Among the entries below, one line contains "## Contenido" and another contains "## Descripción". Transcribe those two lines and every line between them, exactly.

[Saved data entries]
* * * * *

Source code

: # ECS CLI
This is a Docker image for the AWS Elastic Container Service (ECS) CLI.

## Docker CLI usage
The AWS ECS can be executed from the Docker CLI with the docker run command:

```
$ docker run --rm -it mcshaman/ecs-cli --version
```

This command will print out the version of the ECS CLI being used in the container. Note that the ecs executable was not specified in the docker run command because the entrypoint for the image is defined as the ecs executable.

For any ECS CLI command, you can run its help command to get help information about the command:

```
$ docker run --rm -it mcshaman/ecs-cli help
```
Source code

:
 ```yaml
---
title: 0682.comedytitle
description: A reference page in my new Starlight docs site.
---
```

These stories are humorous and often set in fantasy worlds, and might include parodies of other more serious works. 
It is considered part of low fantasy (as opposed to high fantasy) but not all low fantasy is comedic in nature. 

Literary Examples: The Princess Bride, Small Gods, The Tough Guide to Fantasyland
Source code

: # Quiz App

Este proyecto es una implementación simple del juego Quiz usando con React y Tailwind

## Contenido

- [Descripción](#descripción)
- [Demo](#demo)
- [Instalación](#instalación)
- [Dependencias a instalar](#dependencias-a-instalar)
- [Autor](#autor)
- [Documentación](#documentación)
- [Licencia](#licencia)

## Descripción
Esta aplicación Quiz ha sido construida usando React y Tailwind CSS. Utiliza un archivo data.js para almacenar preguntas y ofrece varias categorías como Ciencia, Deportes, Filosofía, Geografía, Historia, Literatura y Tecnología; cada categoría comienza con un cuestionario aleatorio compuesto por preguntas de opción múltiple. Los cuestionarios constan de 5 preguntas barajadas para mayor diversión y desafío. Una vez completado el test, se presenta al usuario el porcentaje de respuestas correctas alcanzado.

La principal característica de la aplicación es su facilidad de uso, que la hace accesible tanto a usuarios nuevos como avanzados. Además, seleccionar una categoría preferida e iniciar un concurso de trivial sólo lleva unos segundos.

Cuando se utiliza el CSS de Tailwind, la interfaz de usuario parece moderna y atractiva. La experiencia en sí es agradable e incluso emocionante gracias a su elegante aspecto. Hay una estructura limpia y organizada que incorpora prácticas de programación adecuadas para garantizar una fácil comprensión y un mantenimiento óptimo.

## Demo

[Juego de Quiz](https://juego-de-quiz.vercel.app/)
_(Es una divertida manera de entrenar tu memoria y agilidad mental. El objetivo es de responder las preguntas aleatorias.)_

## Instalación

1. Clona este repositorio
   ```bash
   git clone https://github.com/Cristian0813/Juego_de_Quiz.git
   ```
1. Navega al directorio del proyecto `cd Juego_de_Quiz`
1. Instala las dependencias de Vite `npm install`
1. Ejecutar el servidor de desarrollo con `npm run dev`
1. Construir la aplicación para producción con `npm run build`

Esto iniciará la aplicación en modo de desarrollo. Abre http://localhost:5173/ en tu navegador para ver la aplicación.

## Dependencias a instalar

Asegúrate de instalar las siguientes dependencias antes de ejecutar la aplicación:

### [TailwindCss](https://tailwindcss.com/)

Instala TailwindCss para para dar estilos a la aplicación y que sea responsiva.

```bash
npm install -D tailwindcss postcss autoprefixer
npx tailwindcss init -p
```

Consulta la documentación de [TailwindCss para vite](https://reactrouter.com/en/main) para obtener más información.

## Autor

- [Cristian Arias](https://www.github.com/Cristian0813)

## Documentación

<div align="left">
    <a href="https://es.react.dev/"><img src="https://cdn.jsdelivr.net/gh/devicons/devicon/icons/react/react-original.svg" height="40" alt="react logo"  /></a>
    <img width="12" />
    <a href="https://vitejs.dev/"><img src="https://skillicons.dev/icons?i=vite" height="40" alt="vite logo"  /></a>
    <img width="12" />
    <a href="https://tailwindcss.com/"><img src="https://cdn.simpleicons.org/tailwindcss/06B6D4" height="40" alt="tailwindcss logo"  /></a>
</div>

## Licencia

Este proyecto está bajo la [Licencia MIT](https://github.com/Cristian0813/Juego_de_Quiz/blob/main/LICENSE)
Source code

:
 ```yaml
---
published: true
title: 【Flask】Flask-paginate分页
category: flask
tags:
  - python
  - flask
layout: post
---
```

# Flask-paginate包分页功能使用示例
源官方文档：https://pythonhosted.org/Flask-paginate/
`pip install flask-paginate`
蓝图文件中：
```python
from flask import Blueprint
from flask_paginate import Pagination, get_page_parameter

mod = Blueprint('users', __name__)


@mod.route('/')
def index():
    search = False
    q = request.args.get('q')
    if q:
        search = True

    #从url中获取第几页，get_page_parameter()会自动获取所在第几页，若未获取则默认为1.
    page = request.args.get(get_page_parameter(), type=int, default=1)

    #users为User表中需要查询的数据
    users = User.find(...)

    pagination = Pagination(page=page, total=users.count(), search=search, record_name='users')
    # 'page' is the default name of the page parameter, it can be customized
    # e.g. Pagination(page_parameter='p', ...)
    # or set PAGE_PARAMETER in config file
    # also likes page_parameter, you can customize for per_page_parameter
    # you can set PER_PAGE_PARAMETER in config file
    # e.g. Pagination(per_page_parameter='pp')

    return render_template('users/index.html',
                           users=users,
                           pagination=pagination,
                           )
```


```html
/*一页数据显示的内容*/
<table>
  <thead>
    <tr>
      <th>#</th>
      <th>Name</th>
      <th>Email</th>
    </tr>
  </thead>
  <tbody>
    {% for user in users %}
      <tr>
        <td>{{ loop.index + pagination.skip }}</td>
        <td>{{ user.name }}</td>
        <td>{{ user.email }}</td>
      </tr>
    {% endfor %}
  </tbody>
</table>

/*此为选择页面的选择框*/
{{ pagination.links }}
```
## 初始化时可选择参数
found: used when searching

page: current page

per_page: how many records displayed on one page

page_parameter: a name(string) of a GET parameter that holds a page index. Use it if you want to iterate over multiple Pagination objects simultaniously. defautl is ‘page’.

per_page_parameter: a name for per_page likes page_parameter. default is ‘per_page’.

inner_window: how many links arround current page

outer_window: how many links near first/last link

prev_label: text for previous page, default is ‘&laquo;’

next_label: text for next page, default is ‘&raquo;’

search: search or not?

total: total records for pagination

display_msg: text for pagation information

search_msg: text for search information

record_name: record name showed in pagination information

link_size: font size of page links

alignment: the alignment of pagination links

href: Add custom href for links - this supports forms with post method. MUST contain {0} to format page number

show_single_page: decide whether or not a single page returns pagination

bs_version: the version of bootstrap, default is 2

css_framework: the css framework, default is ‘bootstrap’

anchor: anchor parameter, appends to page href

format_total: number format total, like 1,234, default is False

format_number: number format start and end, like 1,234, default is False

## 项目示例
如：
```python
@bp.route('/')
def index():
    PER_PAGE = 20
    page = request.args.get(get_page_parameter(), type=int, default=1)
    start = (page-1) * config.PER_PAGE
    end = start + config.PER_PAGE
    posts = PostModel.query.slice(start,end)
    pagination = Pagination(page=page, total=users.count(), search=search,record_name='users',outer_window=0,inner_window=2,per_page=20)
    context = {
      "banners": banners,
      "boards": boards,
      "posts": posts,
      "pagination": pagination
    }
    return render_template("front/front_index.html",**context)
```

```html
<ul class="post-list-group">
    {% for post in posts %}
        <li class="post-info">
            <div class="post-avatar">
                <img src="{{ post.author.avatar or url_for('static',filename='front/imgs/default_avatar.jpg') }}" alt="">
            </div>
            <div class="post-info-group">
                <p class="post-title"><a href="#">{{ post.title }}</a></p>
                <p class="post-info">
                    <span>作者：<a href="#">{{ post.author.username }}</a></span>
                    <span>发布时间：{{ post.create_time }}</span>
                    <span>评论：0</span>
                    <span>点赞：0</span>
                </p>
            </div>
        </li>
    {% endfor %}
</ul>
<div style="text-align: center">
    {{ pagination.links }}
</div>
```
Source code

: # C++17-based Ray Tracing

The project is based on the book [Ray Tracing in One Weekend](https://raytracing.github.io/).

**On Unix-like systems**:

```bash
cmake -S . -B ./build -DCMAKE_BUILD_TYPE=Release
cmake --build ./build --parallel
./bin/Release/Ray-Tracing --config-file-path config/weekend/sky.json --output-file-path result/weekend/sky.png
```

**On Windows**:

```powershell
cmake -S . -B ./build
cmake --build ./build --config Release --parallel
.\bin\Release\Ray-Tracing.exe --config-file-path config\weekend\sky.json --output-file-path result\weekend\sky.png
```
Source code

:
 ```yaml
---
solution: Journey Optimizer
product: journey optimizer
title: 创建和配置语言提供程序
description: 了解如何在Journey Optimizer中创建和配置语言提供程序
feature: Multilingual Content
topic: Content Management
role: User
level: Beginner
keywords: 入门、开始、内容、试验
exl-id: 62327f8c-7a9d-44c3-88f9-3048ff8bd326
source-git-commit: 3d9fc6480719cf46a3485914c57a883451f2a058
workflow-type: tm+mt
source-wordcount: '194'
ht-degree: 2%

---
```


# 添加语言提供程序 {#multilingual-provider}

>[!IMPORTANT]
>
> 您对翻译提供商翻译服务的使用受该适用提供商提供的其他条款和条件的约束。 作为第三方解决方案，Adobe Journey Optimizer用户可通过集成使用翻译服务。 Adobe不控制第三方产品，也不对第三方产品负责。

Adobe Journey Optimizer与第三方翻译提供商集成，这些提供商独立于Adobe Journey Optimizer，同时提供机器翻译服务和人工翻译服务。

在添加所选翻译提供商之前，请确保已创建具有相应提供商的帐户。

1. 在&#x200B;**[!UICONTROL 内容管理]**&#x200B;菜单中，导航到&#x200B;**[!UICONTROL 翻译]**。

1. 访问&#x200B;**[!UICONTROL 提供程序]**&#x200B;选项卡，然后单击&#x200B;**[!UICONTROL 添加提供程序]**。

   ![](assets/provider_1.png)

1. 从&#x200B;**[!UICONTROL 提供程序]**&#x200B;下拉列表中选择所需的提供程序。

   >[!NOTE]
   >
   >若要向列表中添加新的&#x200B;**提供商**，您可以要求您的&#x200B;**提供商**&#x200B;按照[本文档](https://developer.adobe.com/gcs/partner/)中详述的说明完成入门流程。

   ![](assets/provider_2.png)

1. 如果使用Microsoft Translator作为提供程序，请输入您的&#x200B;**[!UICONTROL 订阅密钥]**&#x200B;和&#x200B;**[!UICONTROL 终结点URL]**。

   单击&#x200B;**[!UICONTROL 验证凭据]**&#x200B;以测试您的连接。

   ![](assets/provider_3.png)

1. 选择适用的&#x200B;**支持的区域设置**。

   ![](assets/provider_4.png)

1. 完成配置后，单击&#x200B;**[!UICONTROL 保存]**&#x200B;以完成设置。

* * * * *

Solution for this exercise.
## Contenido

- [Descripción](#descripción)
- [Demo](#demo)
- [Instalación](#instalación)
- [Dependencias a instalar](#dependencias-a-instalar)
- [Autor](#autor)
- [Documentación](#documentación)
- [Licencia](#licencia)

## Descripción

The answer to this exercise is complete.